The legislators looked at one another, speaking with their eyes: He just called his wife “Mother.”
Maybe it was a joke, the legislator reasoned. But a few minutes later, Pence shouted again.
“Mother, Mother, whose china are we eating on?”
Mother Pence went on a long discourse about where the china was from. A little later, the legislators stumbled out, wondering what was weirder: Pence’s inability to make conversation, or calling his wife “Mother” in the second decade of the 21st century.
Hoo boy. First of all, to that last little rhetorical riddle: the answer is an emphatic falling-over-myself eagerness to assure you that no level of social ineptitude is as weird as calling your wife “Mother.”

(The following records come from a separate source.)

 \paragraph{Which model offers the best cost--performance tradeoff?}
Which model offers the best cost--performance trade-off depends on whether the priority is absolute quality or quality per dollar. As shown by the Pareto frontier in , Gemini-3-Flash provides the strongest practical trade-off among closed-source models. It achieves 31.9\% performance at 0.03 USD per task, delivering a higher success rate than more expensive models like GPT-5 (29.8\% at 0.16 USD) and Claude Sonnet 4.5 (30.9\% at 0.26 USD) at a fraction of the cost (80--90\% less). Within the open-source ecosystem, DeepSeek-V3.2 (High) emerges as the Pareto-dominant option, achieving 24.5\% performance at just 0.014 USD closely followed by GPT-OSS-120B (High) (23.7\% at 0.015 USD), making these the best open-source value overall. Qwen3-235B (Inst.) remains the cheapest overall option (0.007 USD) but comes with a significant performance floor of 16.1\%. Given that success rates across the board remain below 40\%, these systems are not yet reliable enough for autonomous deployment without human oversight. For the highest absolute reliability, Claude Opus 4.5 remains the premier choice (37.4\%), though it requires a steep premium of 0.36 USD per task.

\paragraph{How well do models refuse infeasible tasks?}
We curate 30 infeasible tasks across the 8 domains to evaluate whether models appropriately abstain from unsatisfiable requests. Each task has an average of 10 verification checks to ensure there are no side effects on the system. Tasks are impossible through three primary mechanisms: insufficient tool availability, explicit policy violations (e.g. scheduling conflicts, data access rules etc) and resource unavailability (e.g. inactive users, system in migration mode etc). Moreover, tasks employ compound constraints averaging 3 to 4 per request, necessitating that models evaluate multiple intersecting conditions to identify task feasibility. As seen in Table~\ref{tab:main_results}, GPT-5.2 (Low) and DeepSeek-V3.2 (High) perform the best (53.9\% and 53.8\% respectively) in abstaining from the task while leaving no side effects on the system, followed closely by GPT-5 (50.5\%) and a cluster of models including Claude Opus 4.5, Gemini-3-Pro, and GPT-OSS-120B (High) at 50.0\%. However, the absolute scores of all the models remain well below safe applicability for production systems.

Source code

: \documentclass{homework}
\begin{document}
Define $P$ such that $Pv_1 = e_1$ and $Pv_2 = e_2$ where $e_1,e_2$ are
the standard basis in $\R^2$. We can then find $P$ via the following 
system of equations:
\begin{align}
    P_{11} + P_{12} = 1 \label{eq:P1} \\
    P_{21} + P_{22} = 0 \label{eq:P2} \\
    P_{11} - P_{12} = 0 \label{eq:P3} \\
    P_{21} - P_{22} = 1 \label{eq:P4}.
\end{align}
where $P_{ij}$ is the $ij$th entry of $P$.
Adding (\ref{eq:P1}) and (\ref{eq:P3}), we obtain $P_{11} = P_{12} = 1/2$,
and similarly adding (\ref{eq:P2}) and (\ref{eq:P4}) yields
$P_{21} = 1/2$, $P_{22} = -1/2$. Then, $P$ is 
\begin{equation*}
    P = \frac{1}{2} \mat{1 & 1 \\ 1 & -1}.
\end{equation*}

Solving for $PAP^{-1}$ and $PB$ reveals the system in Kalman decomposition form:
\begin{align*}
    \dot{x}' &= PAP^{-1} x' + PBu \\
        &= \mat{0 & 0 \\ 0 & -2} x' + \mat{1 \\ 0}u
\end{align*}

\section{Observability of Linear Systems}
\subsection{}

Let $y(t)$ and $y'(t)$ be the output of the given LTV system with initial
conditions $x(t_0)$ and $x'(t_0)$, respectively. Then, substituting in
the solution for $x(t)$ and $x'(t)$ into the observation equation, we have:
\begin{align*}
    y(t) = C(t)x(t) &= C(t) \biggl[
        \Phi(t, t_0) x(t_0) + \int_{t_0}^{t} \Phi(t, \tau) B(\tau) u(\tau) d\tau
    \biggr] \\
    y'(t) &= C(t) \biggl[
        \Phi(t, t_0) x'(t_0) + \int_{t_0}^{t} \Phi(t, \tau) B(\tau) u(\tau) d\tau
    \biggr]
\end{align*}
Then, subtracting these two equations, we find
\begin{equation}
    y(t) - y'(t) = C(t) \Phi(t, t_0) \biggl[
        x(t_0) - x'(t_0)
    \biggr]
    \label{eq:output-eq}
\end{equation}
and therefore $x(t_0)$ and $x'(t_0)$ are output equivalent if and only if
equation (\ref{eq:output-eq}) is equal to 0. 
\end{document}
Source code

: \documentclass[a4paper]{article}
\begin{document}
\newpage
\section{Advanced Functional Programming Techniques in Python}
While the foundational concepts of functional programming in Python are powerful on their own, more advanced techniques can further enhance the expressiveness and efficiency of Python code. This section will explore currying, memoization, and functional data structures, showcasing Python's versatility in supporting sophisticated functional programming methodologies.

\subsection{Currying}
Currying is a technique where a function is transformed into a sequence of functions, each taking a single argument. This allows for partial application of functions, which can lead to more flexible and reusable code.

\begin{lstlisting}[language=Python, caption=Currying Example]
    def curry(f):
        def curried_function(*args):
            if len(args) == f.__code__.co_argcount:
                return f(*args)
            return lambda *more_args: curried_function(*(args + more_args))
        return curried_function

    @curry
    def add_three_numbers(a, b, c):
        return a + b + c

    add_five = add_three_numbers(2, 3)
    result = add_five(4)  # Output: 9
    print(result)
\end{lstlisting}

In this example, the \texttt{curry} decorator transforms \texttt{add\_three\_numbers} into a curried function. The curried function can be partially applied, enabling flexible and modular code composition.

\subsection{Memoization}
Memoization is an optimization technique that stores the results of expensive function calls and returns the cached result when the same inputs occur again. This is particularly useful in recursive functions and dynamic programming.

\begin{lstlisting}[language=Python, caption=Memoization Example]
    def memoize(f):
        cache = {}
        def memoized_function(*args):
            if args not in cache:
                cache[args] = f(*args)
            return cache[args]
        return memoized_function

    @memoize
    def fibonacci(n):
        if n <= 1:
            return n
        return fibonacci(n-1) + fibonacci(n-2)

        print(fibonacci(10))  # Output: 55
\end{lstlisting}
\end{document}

To Pence’s credit (kinda) the Deadspin staff agreed that it’s fine to call your spouse “mom” or “dad” to or around your kids (or pets). But that does not seem be the case in the situation described. And, moreover, the conversation as it’s transcribed brings up another issue: Even if he was speaking to the lady who birthed him, would it be weird for Pence to call anyone “Mother” to their face?
I can say with absolute certainty that I have never called my mom “Mother.” I would sooner call her by her first name, and have, in a pinch. But not everyone shared my visceral discomfort for what is ultimately an accurate term and I’m perfectly fine with “mother-in-law”—although more in reference than address.
So, what about you: Do you call the woman from whence you came mom? Mother? Mama? Mommy?! And you don’t call your wife “mother,” do you?
Oh, also, my boyfriend freshmen year in high school called his mom “mother” once and my older sister badgered me about it until I dumped him.